* [Task to carry out]:
Scan the data for "together" and copy the lines it appears in.

:: Record set

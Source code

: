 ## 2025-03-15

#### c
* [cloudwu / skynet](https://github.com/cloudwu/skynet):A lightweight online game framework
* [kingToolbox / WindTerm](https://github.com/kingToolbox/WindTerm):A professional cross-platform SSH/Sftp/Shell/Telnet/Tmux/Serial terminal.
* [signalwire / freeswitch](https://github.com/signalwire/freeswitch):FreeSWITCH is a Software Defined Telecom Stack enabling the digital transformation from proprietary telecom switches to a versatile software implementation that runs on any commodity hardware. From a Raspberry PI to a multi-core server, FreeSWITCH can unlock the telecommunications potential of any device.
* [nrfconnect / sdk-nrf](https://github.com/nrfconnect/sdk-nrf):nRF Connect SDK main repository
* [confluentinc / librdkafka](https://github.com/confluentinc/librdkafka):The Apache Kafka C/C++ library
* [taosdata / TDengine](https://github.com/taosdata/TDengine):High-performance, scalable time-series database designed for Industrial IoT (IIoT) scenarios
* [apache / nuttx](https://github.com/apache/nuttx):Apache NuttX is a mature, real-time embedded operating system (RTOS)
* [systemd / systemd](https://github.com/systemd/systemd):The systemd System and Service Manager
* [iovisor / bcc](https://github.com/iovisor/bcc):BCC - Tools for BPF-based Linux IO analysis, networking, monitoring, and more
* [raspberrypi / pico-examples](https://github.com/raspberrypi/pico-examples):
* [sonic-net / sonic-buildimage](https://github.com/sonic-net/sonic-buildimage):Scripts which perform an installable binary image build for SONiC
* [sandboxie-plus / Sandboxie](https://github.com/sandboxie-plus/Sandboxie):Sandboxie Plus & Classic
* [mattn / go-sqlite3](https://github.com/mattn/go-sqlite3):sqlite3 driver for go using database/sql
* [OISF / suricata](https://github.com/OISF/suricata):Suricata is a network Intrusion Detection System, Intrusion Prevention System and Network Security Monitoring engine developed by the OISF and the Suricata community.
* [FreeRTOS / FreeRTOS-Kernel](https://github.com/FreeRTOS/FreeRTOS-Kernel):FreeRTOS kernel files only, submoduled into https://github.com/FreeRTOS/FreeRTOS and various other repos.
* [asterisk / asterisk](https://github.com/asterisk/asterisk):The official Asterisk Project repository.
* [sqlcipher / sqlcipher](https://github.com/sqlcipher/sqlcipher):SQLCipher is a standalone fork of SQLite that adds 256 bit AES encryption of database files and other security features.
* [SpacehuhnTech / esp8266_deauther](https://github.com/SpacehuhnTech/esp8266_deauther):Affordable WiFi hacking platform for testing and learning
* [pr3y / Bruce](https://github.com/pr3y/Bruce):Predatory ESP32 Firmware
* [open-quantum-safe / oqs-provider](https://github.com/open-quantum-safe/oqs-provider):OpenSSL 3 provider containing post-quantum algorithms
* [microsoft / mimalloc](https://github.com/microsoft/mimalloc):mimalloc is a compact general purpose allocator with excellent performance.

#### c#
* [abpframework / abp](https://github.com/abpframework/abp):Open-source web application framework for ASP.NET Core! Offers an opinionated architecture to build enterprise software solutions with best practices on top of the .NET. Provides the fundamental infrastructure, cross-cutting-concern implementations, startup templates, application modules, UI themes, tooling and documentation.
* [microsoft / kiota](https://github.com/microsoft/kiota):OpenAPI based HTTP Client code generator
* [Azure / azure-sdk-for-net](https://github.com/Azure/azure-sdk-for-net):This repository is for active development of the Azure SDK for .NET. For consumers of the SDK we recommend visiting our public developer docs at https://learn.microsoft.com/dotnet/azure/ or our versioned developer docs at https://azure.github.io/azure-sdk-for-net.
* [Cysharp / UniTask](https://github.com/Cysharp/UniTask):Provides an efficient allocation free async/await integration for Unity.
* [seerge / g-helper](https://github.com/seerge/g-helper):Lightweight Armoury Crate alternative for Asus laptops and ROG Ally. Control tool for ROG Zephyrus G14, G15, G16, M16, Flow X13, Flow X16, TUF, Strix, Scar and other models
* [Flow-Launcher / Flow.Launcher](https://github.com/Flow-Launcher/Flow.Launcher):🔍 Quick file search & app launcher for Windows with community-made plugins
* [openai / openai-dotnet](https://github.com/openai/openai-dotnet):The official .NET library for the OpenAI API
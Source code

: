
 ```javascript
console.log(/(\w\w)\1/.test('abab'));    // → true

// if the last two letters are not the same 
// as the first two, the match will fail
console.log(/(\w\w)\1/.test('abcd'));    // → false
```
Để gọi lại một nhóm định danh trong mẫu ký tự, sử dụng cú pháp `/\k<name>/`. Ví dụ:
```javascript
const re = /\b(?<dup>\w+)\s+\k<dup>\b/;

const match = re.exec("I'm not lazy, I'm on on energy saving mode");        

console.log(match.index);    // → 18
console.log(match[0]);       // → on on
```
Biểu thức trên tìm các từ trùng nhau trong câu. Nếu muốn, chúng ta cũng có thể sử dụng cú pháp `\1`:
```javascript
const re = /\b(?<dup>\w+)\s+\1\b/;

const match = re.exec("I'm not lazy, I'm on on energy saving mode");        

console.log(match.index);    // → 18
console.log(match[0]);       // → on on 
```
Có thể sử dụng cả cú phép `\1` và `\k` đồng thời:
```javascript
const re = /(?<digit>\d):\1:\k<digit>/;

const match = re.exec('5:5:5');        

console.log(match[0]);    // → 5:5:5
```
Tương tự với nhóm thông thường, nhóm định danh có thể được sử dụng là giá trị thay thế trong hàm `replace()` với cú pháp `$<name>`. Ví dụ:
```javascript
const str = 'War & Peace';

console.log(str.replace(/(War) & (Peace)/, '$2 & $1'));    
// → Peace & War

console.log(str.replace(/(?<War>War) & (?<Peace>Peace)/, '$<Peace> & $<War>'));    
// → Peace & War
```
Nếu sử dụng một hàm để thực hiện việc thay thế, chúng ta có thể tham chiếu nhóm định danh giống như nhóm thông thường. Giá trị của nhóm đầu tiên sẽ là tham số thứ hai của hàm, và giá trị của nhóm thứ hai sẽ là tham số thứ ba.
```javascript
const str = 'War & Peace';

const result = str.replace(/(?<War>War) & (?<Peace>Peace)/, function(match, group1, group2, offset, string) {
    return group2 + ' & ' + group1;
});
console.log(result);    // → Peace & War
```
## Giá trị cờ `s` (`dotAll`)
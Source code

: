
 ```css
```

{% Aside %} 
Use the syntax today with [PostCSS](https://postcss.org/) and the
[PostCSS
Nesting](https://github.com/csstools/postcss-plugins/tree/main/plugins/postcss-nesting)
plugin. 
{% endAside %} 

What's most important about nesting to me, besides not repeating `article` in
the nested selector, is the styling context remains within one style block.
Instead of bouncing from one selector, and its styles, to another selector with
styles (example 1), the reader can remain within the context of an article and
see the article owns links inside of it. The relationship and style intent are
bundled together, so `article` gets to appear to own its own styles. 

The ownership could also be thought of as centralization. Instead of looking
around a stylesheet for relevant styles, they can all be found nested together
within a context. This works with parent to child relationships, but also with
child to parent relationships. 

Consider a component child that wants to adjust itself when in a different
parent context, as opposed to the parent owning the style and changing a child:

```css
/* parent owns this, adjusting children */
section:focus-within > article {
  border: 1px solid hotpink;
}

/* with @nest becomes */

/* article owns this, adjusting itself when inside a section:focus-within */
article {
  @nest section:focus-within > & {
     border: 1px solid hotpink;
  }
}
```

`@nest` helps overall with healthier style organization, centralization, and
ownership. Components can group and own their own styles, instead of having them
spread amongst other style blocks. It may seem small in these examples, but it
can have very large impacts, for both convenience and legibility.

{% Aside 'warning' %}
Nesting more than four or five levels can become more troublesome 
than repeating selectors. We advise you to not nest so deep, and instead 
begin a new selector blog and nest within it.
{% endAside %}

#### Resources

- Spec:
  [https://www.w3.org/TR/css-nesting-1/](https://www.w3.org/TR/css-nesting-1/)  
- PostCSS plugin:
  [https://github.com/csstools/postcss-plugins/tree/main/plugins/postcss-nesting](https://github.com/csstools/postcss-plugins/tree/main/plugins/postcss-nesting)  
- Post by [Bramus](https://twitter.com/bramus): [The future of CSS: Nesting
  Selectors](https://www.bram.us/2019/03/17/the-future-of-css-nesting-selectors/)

::::

* [Task response]:
bundled together, so `article` gets to appear to own its own styles. 
around a stylesheet for relevant styles, they can all be found nested together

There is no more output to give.